**Exercise aim**. The records below are made of lines; count those holding the word "Tuple" and give the number only.

**Material to process**.
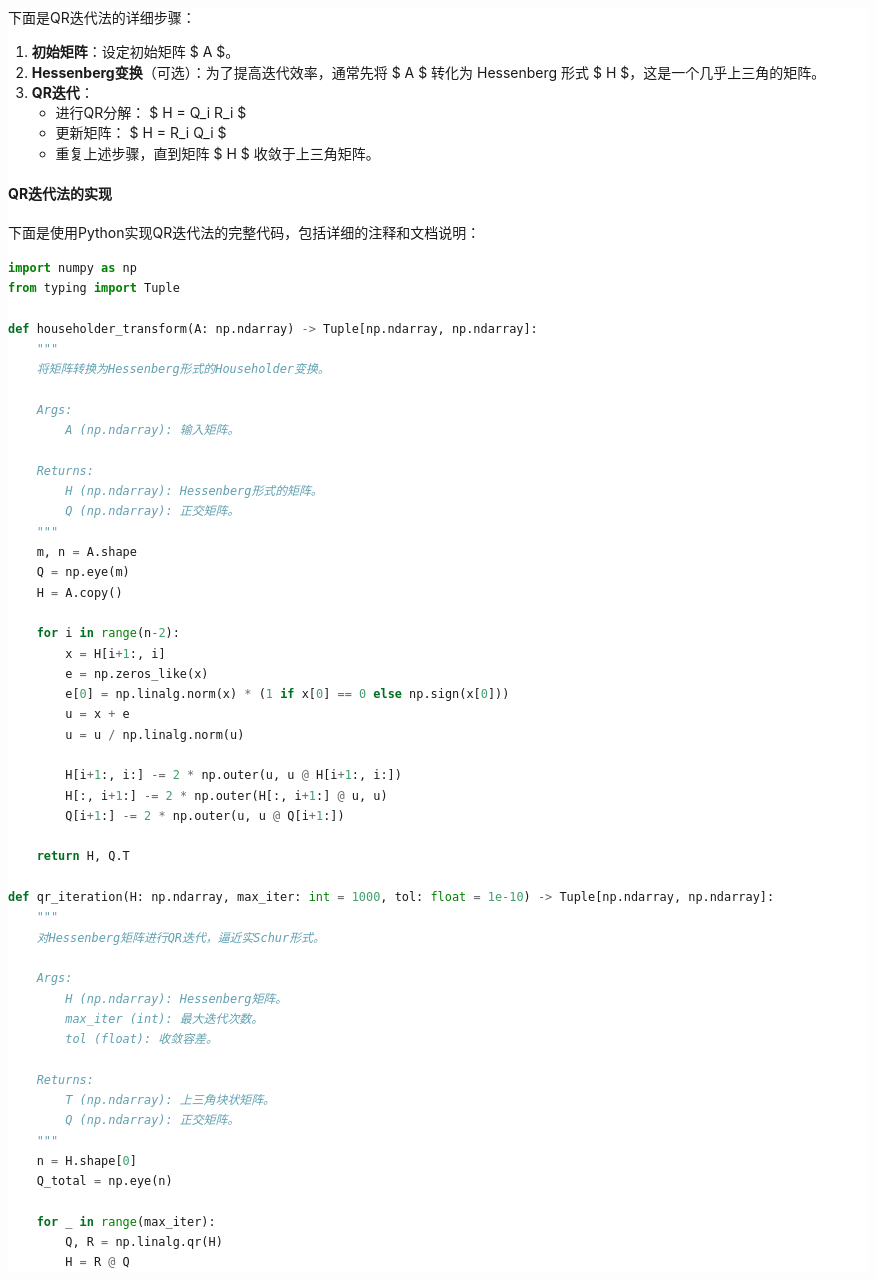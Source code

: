 下面是QR迭代法的详细步骤：

1. **初始矩阵**：设定初始矩阵 $ A $。
2. **Hessenberg变换**（可选）：为了提高迭代效率，通常先将 $ A $ 转化为 Hessenberg 形式 $ H $，这是一个几乎上三角的矩阵。
3. **QR迭代**：
   - 进行QR分解： $ H = Q_i R_i $
   - 更新矩阵： $ H = R_i Q_i $
   - 重复上述步骤，直到矩阵 $ H $ 收敛于上三角矩阵。

#### QR迭代法的实现

下面是使用Python实现QR迭代法的完整代码，包括详细的注释和文档说明：

```python
import numpy as np
from typing import Tuple

def householder_transform(A: np.ndarray) -> Tuple[np.ndarray, np.ndarray]:
    """
    将矩阵转换为Hessenberg形式的Householder变换。

    Args:
        A (np.ndarray): 输入矩阵。

    Returns:
        H (np.ndarray): Hessenberg形式的矩阵。
        Q (np.ndarray): 正交矩阵。
    """
    m, n = A.shape
    Q = np.eye(m)
    H = A.copy()

    for i in range(n-2):
        x = H[i+1:, i]
        e = np.zeros_like(x)
        e[0] = np.linalg.norm(x) * (1 if x[0] == 0 else np.sign(x[0]))
        u = x + e
        u = u / np.linalg.norm(u)

        H[i+1:, i:] -= 2 * np.outer(u, u @ H[i+1:, i:])
        H[:, i+1:] -= 2 * np.outer(H[:, i+1:] @ u, u)
        Q[i+1:] -= 2 * np.outer(u, u @ Q[i+1:])

    return H, Q.T

def qr_iteration(H: np.ndarray, max_iter: int = 1000, tol: float = 1e-10) -> Tuple[np.ndarray, np.ndarray]:
    """
    对Hessenberg矩阵进行QR迭代，逼近实Schur形式。

    Args:
        H (np.ndarray): Hessenberg矩阵。
        max_iter (int): 最大迭代次数。
        tol (float): 收敛容差。

    Returns:
        T (np.ndarray): 上三角块状矩阵。
        Q (np.ndarray): 正交矩阵。
    """
    n = H.shape[0]
    Q_total = np.eye(n)

    for _ in range(max_iter):
        Q, R = np.linalg.qr(H)
        H = R @ Q
```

**Output**. 3